Utah’s First Medical Cannabis Dispensary Expected to Open Monday
FeaturedTrending StoriesUtah February 28, 2020 MJ Shareholders 0
With Utah’s first medical marijuana dispensary set to open its doors, state lawmakers scrambled to approve adjustments to the cannabis law.
State house representatives greenlit a bill Thursday that had received senate approval only a few days prior, with the aim of getting the legislation on Republican Gov. Gary Herbert’s desk by week’s end.

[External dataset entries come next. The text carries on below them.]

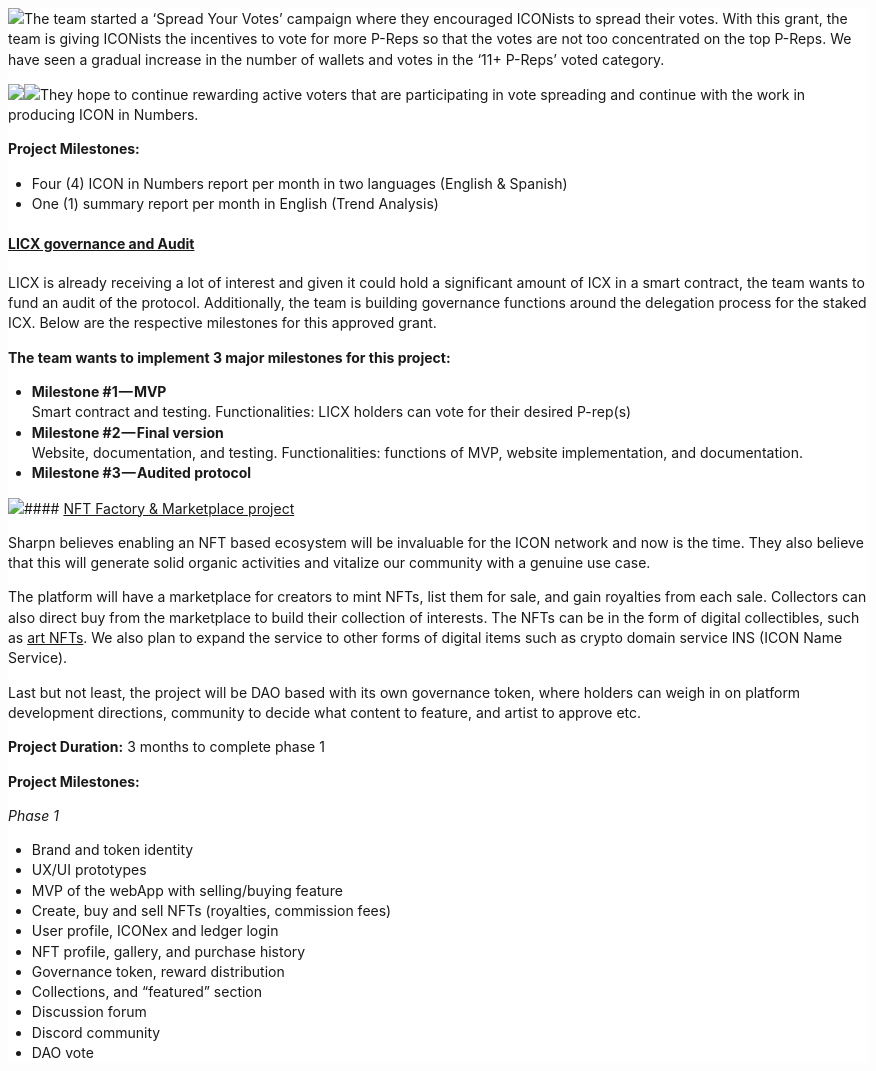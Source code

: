 ![](https://cdn-images-1.medium.com/max/800/0*Bqqb4errVIafpKaO)The team started a ‘Spread Your Votes’ campaign where they encouraged ICONists to spread their votes. With this grant, the team is giving ICONists the incentives to vote for more P-Reps so that the votes are not too concentrated on the top P-Reps. We have seen a gradual increase in the number of wallets and votes in the ‘11+ P-Reps’ voted category.

![](https://cdn-images-1.medium.com/max/800/0*3u3oKeQJy_UfXl_g)![](https://cdn-images-1.medium.com/max/800/0*4Z6Gty2ZTQ0d0Fgi)They hope to continue rewarding active voters that are participating in vote spreading and continue with the work in producing ICON in Numbers.

**Project Milestones:**

* Four (4) ICON in Numbers report per month in two languages (English & Spanish)
* One (1) summary report per month in English (Trend Analysis)

#### [LICX governance and Audit](https://forum.icon.community/t/licx-governance-and-audit/1321)

LICX is already receiving a lot of interest and given it could hold a significant amount of ICX in a smart contract, the team wants to fund an audit of the protocol. Additionally, the team is building governance functions around the delegation process for the staked ICX. Below are the respective milestones for this approved grant.

**The team wants to implement 3 major milestones for this project:**

* **Milestone #1 — MVP**  
Smart contract and testing. Functionalities: LICX holders can vote for their desired P-rep(s)
* **Milestone #2 — Final version**  
Website, documentation, and testing. Functionalities: functions of MVP, website implementation, and documentation.
* **Milestone #3 — Audited protocol**

![](https://cdn-images-1.medium.com/max/800/0*iavPiIUmCwfkLsOf)#### [NFT Factory & Marketplace project](https://forum.icon.community/t/grant-application-nft-factory-marketplace-project/1361)

Sharpn believes enabling an NFT based ecosystem will be invaluable for the ICON network and now is the time. They also believe that this will generate solid organic activities and vitalize our community with a genuine use case.

The platform will have a marketplace for creators to mint NFTs, list them for sale, and gain royalties from each sale. Collectors can also direct buy from the marketplace to build their collection of interests. The NFTs can be in the form of digital collectibles, such as [art NFTs](https://cointelegraph.com/news/tokenized-art-nfts-paint-bright-future-for-artists-blockchain-tech). We also plan to expand the service to other forms of digital items such as crypto domain service INS (ICON Name Service).

Last but not least, the project will be DAO based with its own governance token, where holders can weigh in on platform development directions, community to decide what content to feature, and artist to approve etc.

**Project Duration:** 3 months to complete phase 1

**Project Milestones:**

*Phase 1*

* Brand and token identity
* UX/UI prototypes
* MVP of the webApp with selling/buying feature
* Create, buy and sell NFTs (royalties, commission fees)
* User profile, ICONex and ledger login
* NFT profile, gallery, and purchase history
* Governance token, reward distribution
* Collections, and “featured” section
* Discussion forum
* Discord community
* DAO vote
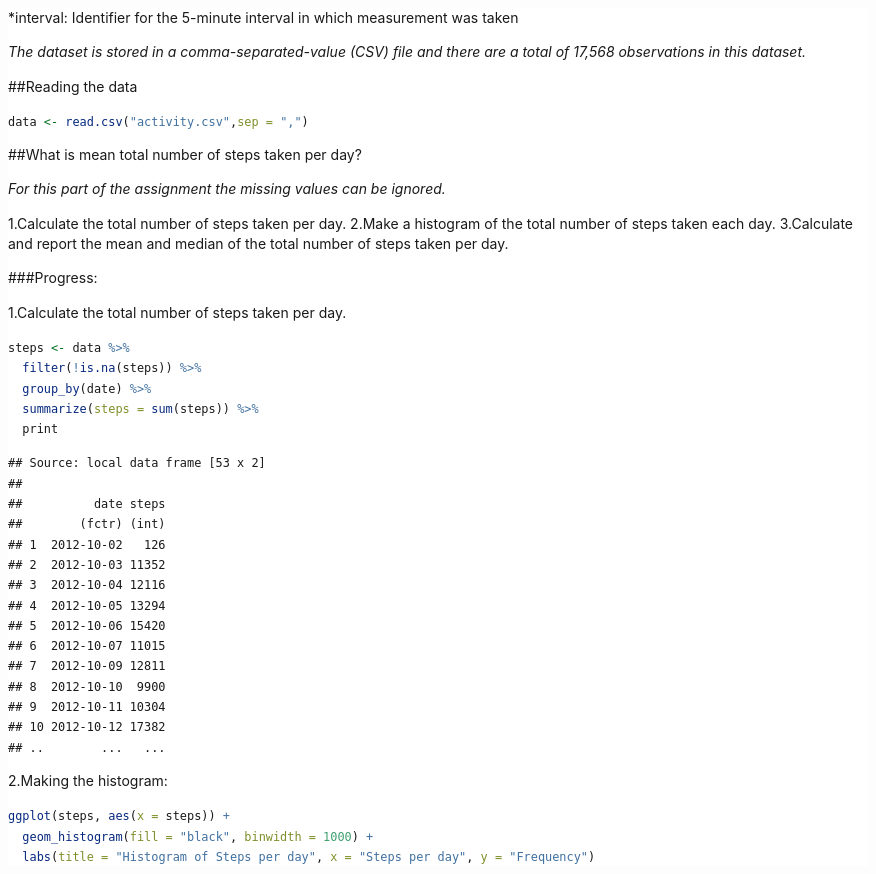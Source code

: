 *interval: Identifier for the 5-minute interval in which measurement was taken

*The dataset is stored in a comma-separated-value (CSV) file and there are a total of 17,568 observations in this dataset.*

##Reading the data


```r
data <- read.csv("activity.csv",sep = ",")
```

##What is mean total number of steps taken per day?

*For this part of the assignment the missing values can be ignored.*

1.Calculate the total number of steps taken per day.
2.Make a histogram of the total number of steps taken each day.
3.Calculate and report the mean and median of the total number of steps taken per day.

###Progress:

1.Calculate the total number of steps taken per day.

```r
steps <- data %>%
  filter(!is.na(steps)) %>%
  group_by(date) %>%
  summarize(steps = sum(steps)) %>%
  print
```

```
## Source: local data frame [53 x 2]
## 
##          date steps
##        (fctr) (int)
## 1  2012-10-02   126
## 2  2012-10-03 11352
## 3  2012-10-04 12116
## 4  2012-10-05 13294
## 5  2012-10-06 15420
## 6  2012-10-07 11015
## 7  2012-10-09 12811
## 8  2012-10-10  9900
## 9  2012-10-11 10304
## 10 2012-10-12 17382
## ..        ...   ...
```
2.Making the histogram:

```r
ggplot(steps, aes(x = steps)) +
  geom_histogram(fill = "black", binwidth = 1000) +
  labs(title = "Histogram of Steps per day", x = "Steps per day", y = "Frequency")
```
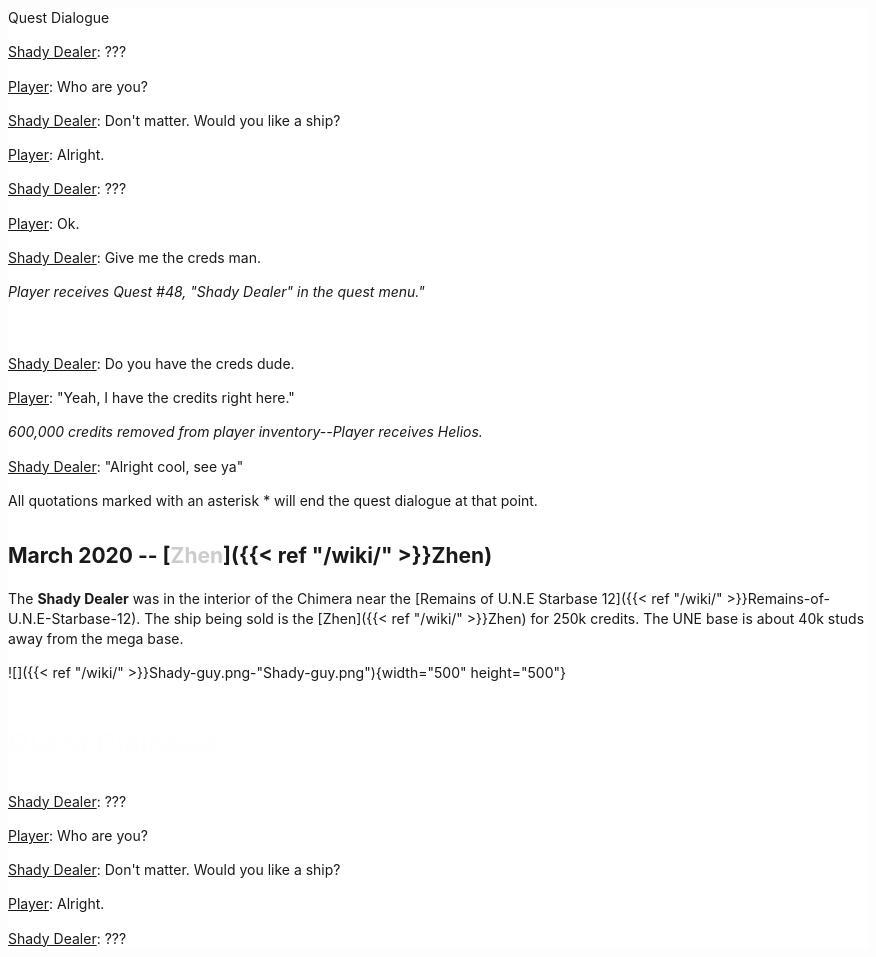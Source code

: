Quest Dialogue

</h1>
<div class="mw-collapsible mw-collapsed content" id="mw-customcollapsible-feb20dialogue">

<u>Shady Dealer</u>: ???

<u>Player</u>: Who are you?

<u>Shady Dealer</u>: Don't matter. Would you like a ship?

<u>Player</u>: Alright.

<u>Shady Dealer</u>: ???

<u>Player</u>: Ok.

<u>Shady Dealer</u>: Give me the creds man.

_Player receives Quest #48, "Shady Dealer" in the quest menu."_

<span style="color:#FFFFFF;font-size:16px">**Quest Completion**</span>

<u>Shady Dealer</u>: Do you have the creds dude.

<u>Player</u>: "Yeah, I have the credits right here."

_600,000 credits removed from player inventory--Player receives Helios._

<u>Shady Dealer</u>: "Alright cool, see ya"

All quotations marked with an asterisk * will end the quest dialogue at that point.

</div>
</div>

## March 2020 -- [<span style="color:#CCCCCC">Zhen</span>]({{< ref "/wiki/" >}}Zhen) 

The **Shady Dealer** was in the interior of the Chimera near the [Remains of U.N.E Starbase 12]({{< ref "/wiki/" >}}Remains-of-U.N.E-Starbase-12). The ship being sold is the [Zhen]({{< ref "/wiki/" >}}Zhen) for 250k credits. The UNE base is about 40k studs away from the mega base.

![]({{< ref "/wiki/" >}}Shady-guy.png-"Shady-guy.png"){width="500" height="500"}

<div class="TDiv shadowhover" style="width:50%">
<h1 class="mw-customtoggle-march20dialogue shipclass" style="color:#FEFEFE">

Quest Dialogue

</h1>
<div class="mw-collapsible mw-collapsed content" id="mw-customcollapsible-march20dialogue">

<u>Shady Dealer</u>: ???

<u>Player</u>: Who are you?

<u>Shady Dealer</u>: Don't matter. Would you like a ship?

<u>Player</u>: Alright.

<u>Shady Dealer</u>: ???
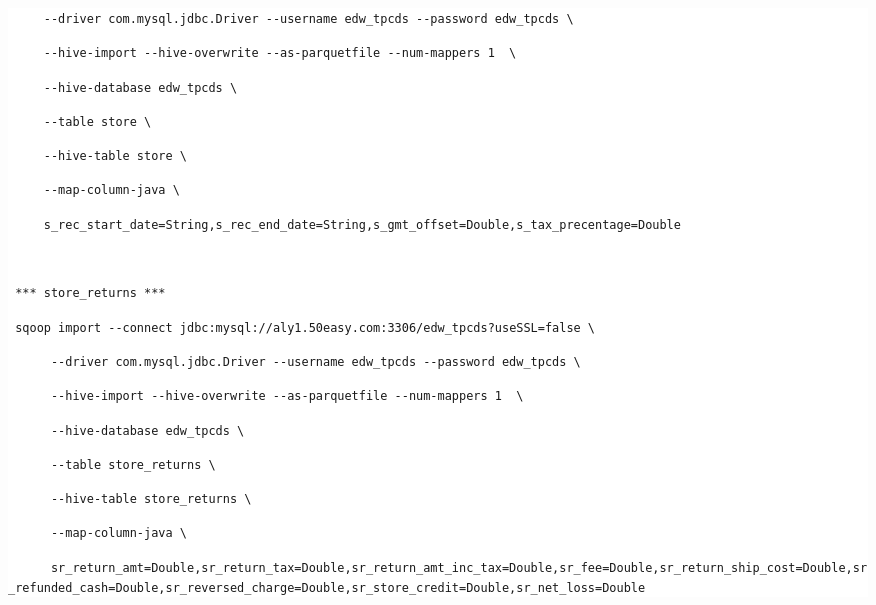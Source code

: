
 ```
     --driver com.mysql.jdbc.Driver --username edw_tpcds --password edw_tpcds \
```

```
     --hive-import --hive-overwrite --as-parquetfile --num-mappers 1  \
```

```
     --hive-database edw_tpcds \
```

```
     --table store \
```

```
     --hive-table store \
```

```
     --map-column-java \
```

```
     s_rec_start_date=String,s_rec_end_date=String,s_gmt_offset=Double,s_tax_precentage=Double 
```

```
 
```

```
 *** store_returns ***
```

```
 sqoop import --connect jdbc:mysql://aly1.50easy.com:3306/edw_tpcds?useSSL=false \
```

```
      --driver com.mysql.jdbc.Driver --username edw_tpcds --password edw_tpcds \
```

```
      --hive-import --hive-overwrite --as-parquetfile --num-mappers 1  \
```

```
      --hive-database edw_tpcds \
```

```
      --table store_returns \
```

```
      --hive-table store_returns \
```

```
      --map-column-java \
```

```
      sr_return_amt=Double,sr_return_tax=Double,sr_return_amt_inc_tax=Double,sr_fee=Double,sr_return_ship_cost=Double,sr_refunded_cash=Double,sr_reversed_charge=Double,sr_store_credit=Double,sr_net_loss=Double  
```
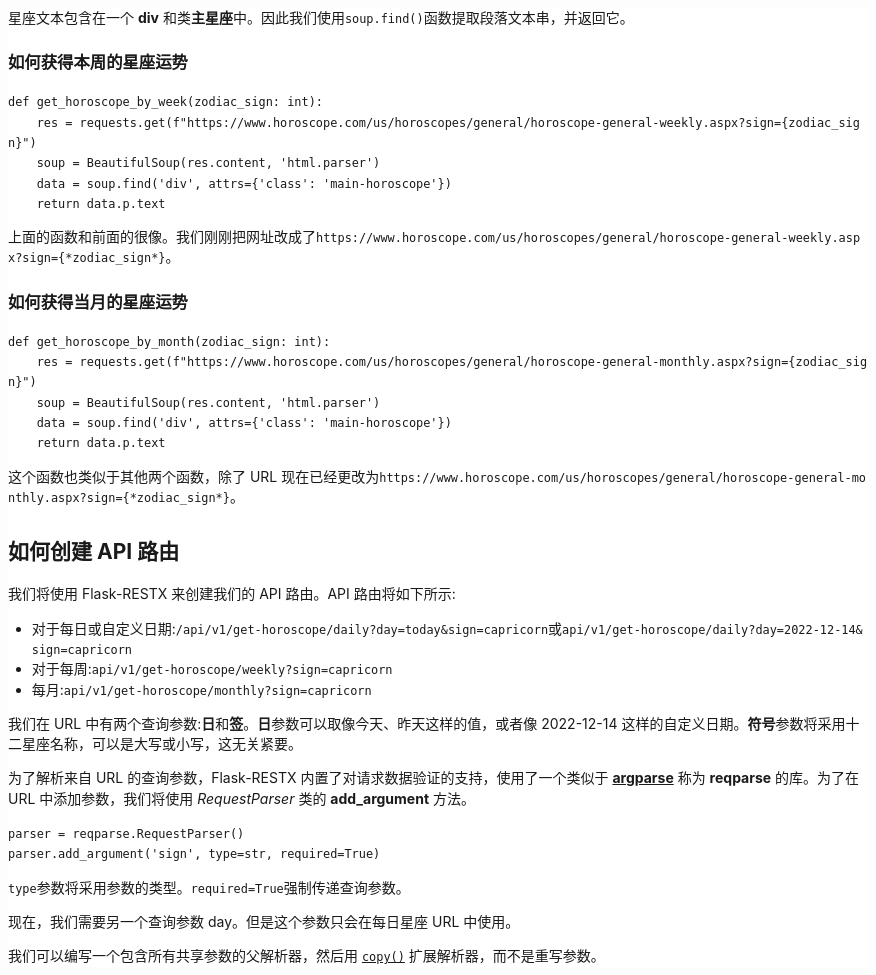 星座文本包含在一个 **div** 和类**主星座**中。因此我们使用`soup.find()`函数提取段落文本串，并返回它。

### 如何获得本周的星座运势

```
def get_horoscope_by_week(zodiac_sign: int):
    res = requests.get(f"https://www.horoscope.com/us/horoscopes/general/horoscope-general-weekly.aspx?sign={zodiac_sign}")
    soup = BeautifulSoup(res.content, 'html.parser')
    data = soup.find('div', attrs={'class': 'main-horoscope'})
    return data.p.text
```

上面的函数和前面的很像。我们刚刚把网址改成了`https://www.horoscope.com/us/horoscopes/general/horoscope-general-weekly.aspx?sign={*zodiac_sign*}`。

### 如何获得当月的星座运势

```
def get_horoscope_by_month(zodiac_sign: int):
    res = requests.get(f"https://www.horoscope.com/us/horoscopes/general/horoscope-general-monthly.aspx?sign={zodiac_sign}")
    soup = BeautifulSoup(res.content, 'html.parser')
    data = soup.find('div', attrs={'class': 'main-horoscope'})
    return data.p.text 
```

这个函数也类似于其他两个函数，除了 URL 现在已经更改为`https://www.horoscope.com/us/horoscopes/general/horoscope-general-monthly.aspx?sign={*zodiac_sign*}`。

## 如何创建 API 路由

我们将使用 Flask-RESTX 来创建我们的 API 路由。API 路由将如下所示:

*   对于每日或自定义日期:`/api/v1/get-horoscope/daily?day=today&sign=capricorn`或`api/v1/get-horoscope/daily?day=2022-12-14&sign=capricorn`
*   对于每周:`api/v1/get-horoscope/weekly?sign=capricorn`
*   每月:`api/v1/get-horoscope/monthly?sign=capricorn`

我们在 URL 中有两个查询参数:**日**和**签**。**日**参数可以取像今天、昨天这样的值，或者像 2022-12-14 这样的自定义日期。**符号**参数将采用十二星座名称，可以是大写或小写，这无关紧要。

为了解析来自 URL 的查询参数，Flask-RESTX 内置了对请求数据验证的支持，使用了一个类似于 [**argparse**](https://docs.python.org/3/library/argparse.html#module-argparse) 称为 **reqparse** 的库。为了在 URL 中添加参数，我们将使用 *RequestParser* 类的 **add_argument** 方法。

```
parser = reqparse.RequestParser()
parser.add_argument('sign', type=str, required=True) 
```

`type`参数将采用参数的类型。`required=True`强制传递查询参数。

现在，我们需要另一个查询参数 day。但是这个参数只会在每日星座 URL 中使用。

我们可以编写一个包含所有共享参数的父解析器，然后用 [`copy()`](https://flask-restplus.readthedocs.io/en/stable/api.html#flask_restplus.reqparse.RequestParser.copy) 扩展解析器，而不是重写参数。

According to Deseret News, Herbert is expected to give the bill his signature on Friday—just before the state’s first dispensary begins operations.
The Deseret News reported that the bill allows “the state to conduct initial product testing to give the private sector time to gauge supply and demand, the bill raises patient caps for doctors, clarifies that private employers don’t need to allow marijuana use and requires the raw marijuana flower to be packaged in sealed containers with a 60-day expiration date, among other provisions.”
MMJ’s Slow Progress in Utah
Voters in Utah approved a referendum legalizing medical marijuana in 2018, making it the 33rd state to do so.
But the lead-up to the program’s March launch has been marked by delays and controversies. After voters approved the measure 53 percent to 47 percent, Utah legislators immediately began work on a compromise bill to overwrite the proposal approved at the ballot. The bill passed and was signed into law during a special session in December 2018, dramatically limiting the scope of the measure approved by a majority of voters only a month earlier.
Marijuana advocates challenged the bill in court, but the lawsuit was thrown out by the Utah Supreme Court in August. Justice Paige Petersen, writing for the court’s majority, ruled that while the state’s constitution “creates and protects the voters’ right to place legislation on the ballot for approval or rejection by the people, it also carves out an exception to that right.”
The state’s first dispensary is slated to open Monday in Salt Lake City. State officials said last month that they would award dispensary licenses to 10 different companies at 14 separate sites throughout Utah.
Marc Babitz, deputy director with the Utah Department of Health, told a group of state lawmakers last month that only one or two dispensaries are slated to open in the first week of March, and that even then it will likely be difficult for patients to get a cannabis prescription.